- _Work to be completed_
Counting only lines below that hold "then", give the total alone.

[Collected data entries]

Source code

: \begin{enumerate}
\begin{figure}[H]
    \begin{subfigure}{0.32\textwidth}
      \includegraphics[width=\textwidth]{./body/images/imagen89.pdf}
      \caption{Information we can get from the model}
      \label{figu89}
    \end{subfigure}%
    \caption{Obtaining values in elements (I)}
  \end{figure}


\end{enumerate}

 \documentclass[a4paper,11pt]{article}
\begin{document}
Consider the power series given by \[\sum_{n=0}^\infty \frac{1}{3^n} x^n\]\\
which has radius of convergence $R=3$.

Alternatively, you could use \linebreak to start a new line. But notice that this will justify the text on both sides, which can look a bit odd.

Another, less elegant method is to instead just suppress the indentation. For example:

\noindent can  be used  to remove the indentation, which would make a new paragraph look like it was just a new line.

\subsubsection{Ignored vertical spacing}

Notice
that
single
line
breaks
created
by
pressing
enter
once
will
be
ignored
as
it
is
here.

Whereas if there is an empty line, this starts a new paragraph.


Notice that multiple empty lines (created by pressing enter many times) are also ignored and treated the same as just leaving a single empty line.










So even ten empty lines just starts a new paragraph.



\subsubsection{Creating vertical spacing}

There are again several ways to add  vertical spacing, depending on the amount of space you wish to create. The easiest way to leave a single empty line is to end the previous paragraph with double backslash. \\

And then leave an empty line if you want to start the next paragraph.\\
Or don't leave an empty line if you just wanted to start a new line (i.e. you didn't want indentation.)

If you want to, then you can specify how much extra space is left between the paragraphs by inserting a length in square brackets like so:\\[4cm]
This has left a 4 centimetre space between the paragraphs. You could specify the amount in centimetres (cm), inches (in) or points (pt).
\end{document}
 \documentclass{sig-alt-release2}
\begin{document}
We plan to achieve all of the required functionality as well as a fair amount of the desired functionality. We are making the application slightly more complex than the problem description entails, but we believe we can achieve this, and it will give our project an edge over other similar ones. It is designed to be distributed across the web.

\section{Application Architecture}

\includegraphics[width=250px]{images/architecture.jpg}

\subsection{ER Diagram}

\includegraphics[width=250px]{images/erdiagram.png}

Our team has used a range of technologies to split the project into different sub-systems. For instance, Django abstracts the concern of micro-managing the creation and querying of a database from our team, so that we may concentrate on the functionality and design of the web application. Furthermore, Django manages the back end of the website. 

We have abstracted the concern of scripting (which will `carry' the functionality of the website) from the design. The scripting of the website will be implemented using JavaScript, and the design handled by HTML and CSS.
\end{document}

- _Response_
2